Renowned Hudson researcher, clinical andrologist, and men’s health advocate, Professor Robert McLachlan has been made a Member of the Order of Australia in the 2016 Queen’s Birthday Honours.
Prof McLachlan was honoured for his service to medicine in the field of endocrinology, particularly to men’s reproductive health, and to medical research.
Prof McLachlan is a physician-scientist who has made significant contributions to translational research in men’s reproductive health since he commenced at Prince Henry’s Institute in 1983. He is also a leading advocate for men’s health on the national stage.
Prof McLachlan has a long history of linking basic research on male fertility regulation to clinical outcomes. This research resulted in major contributions to methods of evaluating spermatogenesis, its endocrine regulation and to developing male hormonal contraception.
In addition to his roles as Deputy Director of the Centre for Endocrinology and Metabolism , and head of the Clinical Andrology Research Group at Hudson Institute, Prof McLachlan is a Deputy Director of Endocrinology at Monash Medical Centre, Consultant Andrologist to the Monash IVF program, consultant to the World Health Organisation (WHO) and is the Director of Andrology Australia, a Federal Government initiative committed to research and community and professional education in male reproductive health.
Director of the Centre for Endocrinology and Metabolism, Professor Peter Fuller, said Prof McLachlan has been a significant influence on men’s health in Australia, not just as a clinician and researcher, but also in public advocacy.
“Professor McLachlan is Australia’s leading clinical andrologist and is internationally recognised for his work on men’s reproductive health. He is an enthusiastic and articulate advocate for community awareness of men’s health issues,” Professor Fuller said.
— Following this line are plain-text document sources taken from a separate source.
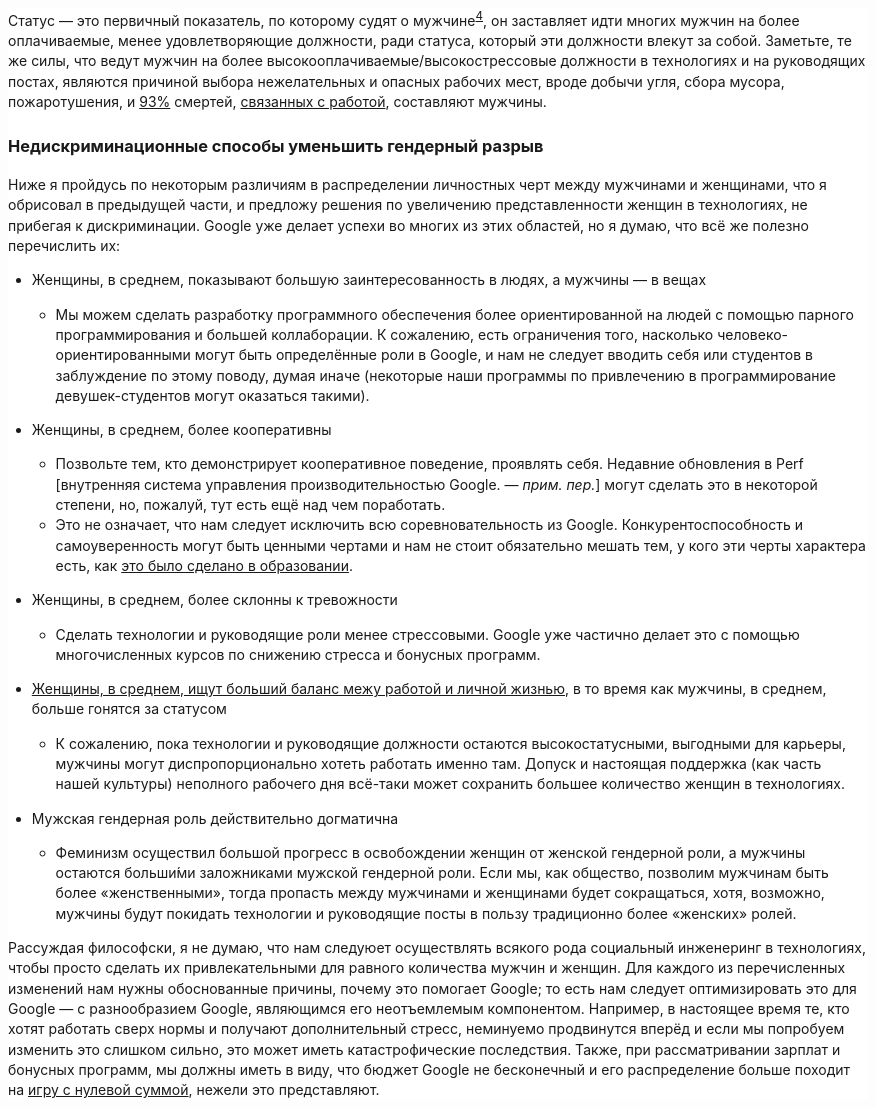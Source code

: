 Статус — это первичный показатель, по которому судят о мужчине<sup>[4](#note-4)</sup>​, он заставляет идти многих мужчин на более оплачиваемые, менее удовлетворяющие должности, ради статуса, который эти должности влекут за собой. Заметьте, те же силы, что ведут мужчин на более высокооплачиваемые/высокострессовые должности в технологиях и на руководящих постах, являются причиной выбора нежелательных и опасных рабочих мест, вроде добычи угля, сбора мусора, пожаротушения, и [93%](https://www.cdc.gov/mmwr/preview/mmwrhtml/mm5016a4.htm#tab1) смертей, [связанных с работой](https://en.wikipedia.org/wiki/Occupational_fatality#Risk_factors), составляют мужчины.

### Недискриминационные способы уменьшить гендерный разрыв

Ниже я пройдусь по некоторым различиям в распределении личностных черт между мужчинами и женщинами, что я обрисовал в предыдущей части, и предложу решения по увеличению представленности женщин в технологиях, не прибегая к дискриминации. Google уже делает успехи во многих из этих областей, но я думаю, что всё же полезно перечислить их: 

* Женщины, в среднем, показывают большую заинтересованность в людях, а мужчины — в вещах
    - Мы можем сделать разработку программного обеспечения более ориентированной на людей с помощью парного программирования и большей коллаборации. К сожалению, есть ограничения того, насколько человеко-ориентированными могут быть определённые роли в Google, и нам не следует вводить себя или студентов в заблуждение по этому поводу, думая иначе (некоторые наши программы по привлечению в программирование девушек-студентов могут оказаться такими).

* Женщины, в среднем, более кооперативны
    - Позвольте тем, кто демонстрирует кооперативное поведение, проявлять себя. Недавние обновления в Perf [внутренняя система управления производительностью Google. — _прим. пер._] могут сделать это в некоторой степени, но, пожалуй, тут есть ещё над чем поработать.
    - Это не означает, что нам следует исключить всю соревновательность из Google. Конкурентоспособность и самоуверенность могут быть ценными чертами и нам не стоит обязательно мешать тем, у кого эти черты характера есть, как [это было сделано в образовании](https://www.theatlantic.com/magazine/archive/2000/05/the-war-against-boys/304659/).

* Женщины, в среднем, более склонны к тревожности
    - Сделать технологии и руководящие роли менее стрессовыми. Google уже частично делает это с помощью многочисленных курсов по снижению стресса и бонусных программ. 

* [Женщины, в среднем, ищут больший баланс межу работой и личной жизнью](https://is.muni.cz/el/1423/jaro2011/SPP457/um/23632422/Hakim_2006.pdf), в то время как мужчины, в среднем, больше гонятся за статусом
    - К сожалению, пока технологии и руководящие должности остаются высокостатусными, выгодными для карьеры, мужчины могут диспропорционально хотеть работать именно там. Допуск и настоящая поддержка (как часть нашей культуры) неполного рабочего дня всё-таки может сохранить большее количество женщин в технологиях.

* Мужская гендерная роль действительно догматична
    - Феминизм осуществил большой прогресс в освобождении женщин от женской гендерной роли, а мужчины остаются больши&#x301;ми заложниками мужской гендерной роли. Если мы, как общество, позволим мужчинам быть более «женственными», тогда пропасть между мужчинами и женщинами будет сокращаться, хотя, возможно, мужчины будут покидать технологии и руководящие посты в пользу традиционно более «женских» ролей.

Рассуждая философски, я не думаю, что нам следуюет осуществлять всякого рода социальный инженеринг в технологиях, чтобы просто сделать их привлекательными для равного количества мужчин и женщин. Для каждого из перечисленных изменений нам нужны обоснованные причины, почему это помогает Google; то есть нам следует оптимизировать это для Google — с разнообразием Google, являющимся его неотъемлемым компонентом. Например, в настоящее время те, кто хотят работать сверх нормы и получают дополнительный стресс, неминуемо продвинутся вперёд и если мы попробуем изменить это слишком сильно, это может иметь катастрофические последствия. Также, при рассматривании зарплат и бонусных программ, мы должны иметь в виду, что бюджет Google не бесконечный и его распределение больше походит на [игру с нулевой суммой](https://ru.wikipedia.org/wiki/Антагонистическая_игра), нежели это представляют.
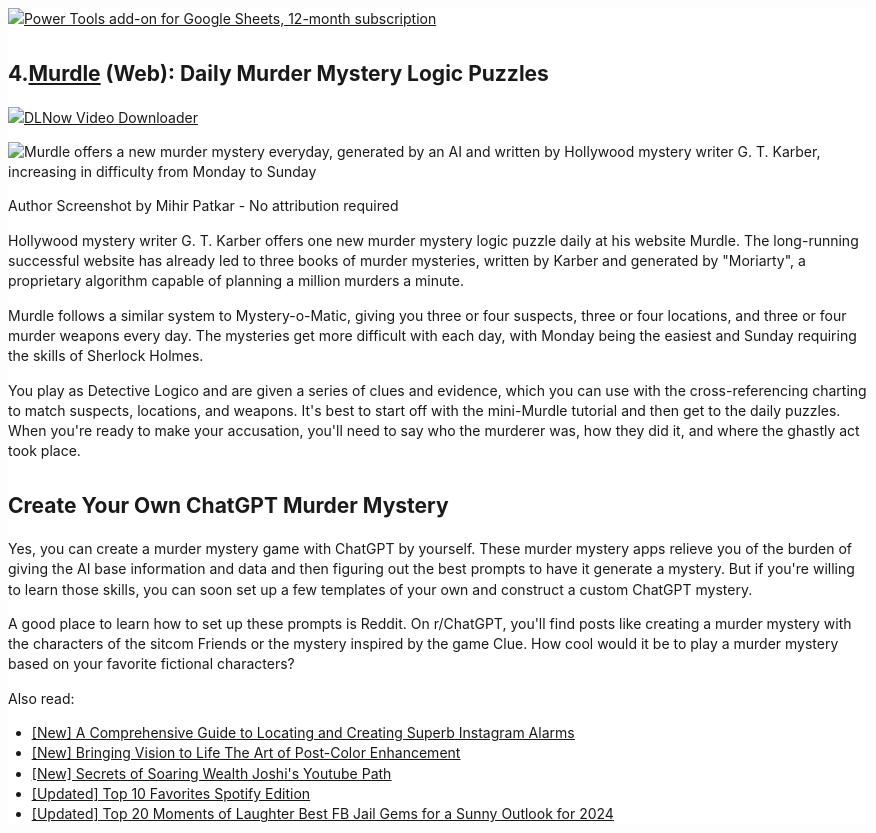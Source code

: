 
<a href="https://secure.2checkout.com/order/checkout.php?PRODS=4721564&QTY=1&AFFILIATE=108875&CART=1"><img src="https://secure.avangate.com/images/merchant/c14a8df1e1b4d5297e9cb30cb34d5a00/products/copy_power-tools-48.png" border="0">Power Tools add-on for Google Sheets, 12-month subscription</a>

## 4.[Murdle](https://murdle.com/) (Web): Daily Murder Mystery Logic Puzzles


<a href="https://secure.2checkout.com/order/checkout.php?PRODS=4712430&QTY=1&AFFILIATE=108875&CART=1"><img src="https://secure.avangate.com/images/merchant/c404a5adbf90e09631678b13b05d9d7a/products/dlnow_256.png" border="0">DLNow Video Downloader</a>

![Murdle offers a new murder mystery everyday, generated by an AI and written by Hollywood mystery writer G. T. Karber, increasing in difficulty from Monday to Sunday](https://static1.makeuseofimages.com/wordpress/wp-content/uploads/2023/09/ai-chatgpt-murder-mystery-online-games-play-detective-murdle.jpg)

 Author Screenshot by Mihir Patkar - No attribution required

 Hollywood mystery writer G. T. Karber offers one new murder mystery logic puzzle daily at his website Murdle. The long-running successful website has already led to three books of murder mysteries, written by Karber and generated by "Moriarty", a proprietary algorithm capable of planning a million murders a minute.

 Murdle follows a similar system to Mystery-o-Matic, giving you three or four suspects, three or four locations, and three or four murder weapons every day. The mysteries get more difficult with each day, with Monday being the easiest and Sunday requiring the skills of Sherlock Holmes.

 You play as Detective Logico and are given a series of clues and evidence, which you can use with the cross-referencing charting to match suspects, locations, and weapons. It's best to start off with the mini-Murdle tutorial and then get to the daily puzzles. When you're ready to make your accusation, you'll need to say who the murderer was, how they did it, and where the ghastly act took place.

## Create Your Own ChatGPT Murder Mystery

 Yes, you can create a murder mystery game with ChatGPT by yourself. These murder mystery apps relieve you of the burden of giving the AI base information and data and then figuring out the best prompts to have it generate a mystery. But if you're willing to learn those skills, you can soon set up a few templates of your own and construct a custom ChatGPT mystery.

 A good place to learn how to set up these prompts is Reddit. On r/ChatGPT, you'll find posts like creating a murder mystery with the characters of the sitcom Friends or the mystery inspired by the game Clue. How cool would it be to play a murder mystery based on your favorite fictional characters?


<ins class="adsbygoogle"
     style="display:block"
     data-ad-format="autorelaxed"
     data-ad-client="ca-pub-7571918770474297"
     data-ad-slot="1223367746"></ins>



<ins class="adsbygoogle"
     style="display:block"
     data-ad-client="ca-pub-7571918770474297"
     data-ad-slot="8358498916"
     data-ad-format="auto"
     data-full-width-responsive="true"></ins>

<span class="atpl-alsoreadstyle">Also read:</span>
<div><ul>
<li><a href="https://extra-hints.techidaily.com/new-a-comprehensive-guide-to-locating-and-creating-superb-instagram-alarms/"><u>[New] A Comprehensive Guide to Locating and Creating Superb Instagram Alarms</u></a></li>
<li><a href="https://extra-resources.techidaily.com/new-bringing-vision-to-life-the-art-of-post-color-enhancement/"><u>[New] Bringing Vision to Life  The Art of Post-Color Enhancement</u></a></li>
<li><a href="https://youtube-stream.techidaily.com/new-secrets-of-soaring-wealth-joshis-youtube-path/"><u>[New] Secrets of Soaring Wealth  Joshi's Youtube Path</u></a></li>
<li><a href="https://screen-activity-recording.techidaily.com/updated-top-10-favorites-spotify-edition/"><u>[Updated] Top 10 Favorites  Spotify Edition</u></a></li>
<li><a href="https://facebook-video-content.techidaily.com/updated-top-20-moments-of-laughter-best-fb-jail-gems-for-a-sunny-outlook-for-2024/"><u>[Updated] Top 20 Moments of Laughter  Best FB Jail Gems for a Sunny Outlook for 2024</u></a></li>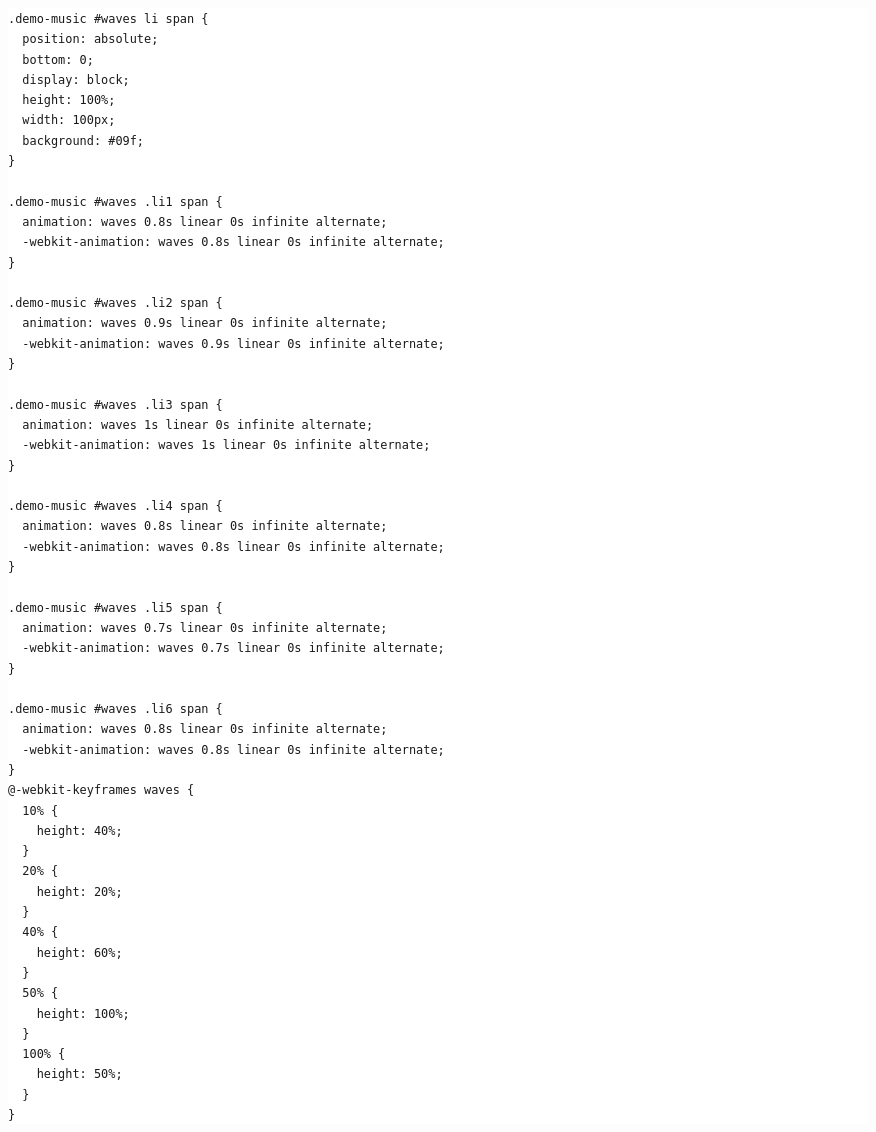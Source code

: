     .demo-music #waves li span {
      position: absolute;
      bottom: 0;
      display: block;
      height: 100%;
      width: 100px;
      background: #09f;
    }

    .demo-music #waves .li1 span {
      animation: waves 0.8s linear 0s infinite alternate;
      -webkit-animation: waves 0.8s linear 0s infinite alternate;
    }

    .demo-music #waves .li2 span {
      animation: waves 0.9s linear 0s infinite alternate;
      -webkit-animation: waves 0.9s linear 0s infinite alternate;
    }

    .demo-music #waves .li3 span {
      animation: waves 1s linear 0s infinite alternate;
      -webkit-animation: waves 1s linear 0s infinite alternate;
    }

    .demo-music #waves .li4 span {
      animation: waves 0.8s linear 0s infinite alternate;
      -webkit-animation: waves 0.8s linear 0s infinite alternate;
    }

    .demo-music #waves .li5 span {
      animation: waves 0.7s linear 0s infinite alternate;
      -webkit-animation: waves 0.7s linear 0s infinite alternate;
    }

    .demo-music #waves .li6 span {
      animation: waves 0.8s linear 0s infinite alternate;
      -webkit-animation: waves 0.8s linear 0s infinite alternate;
    }
    @-webkit-keyframes waves {
      10% {
        height: 40%;
      }
      20% {
        height: 20%;
      }
      40% {
        height: 60%;
      }
      50% {
        height: 100%;
      }
      100% {
        height: 50%;
      }
    }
As Director of Andrology Australia, Professor McLachlan co-ordinates research into men’s reproductive health and aims to raise awareness of male reproductive health disorders and their associations with chronic disease. He also contributes to the research and education on men’s health and fertility through membership of the World Health Organisation subcommittee for Research on Methods for the Regulation of Male Fertility and as a member of various peak bodies such as the Fertility Society of Australia and the International Society of Andrology.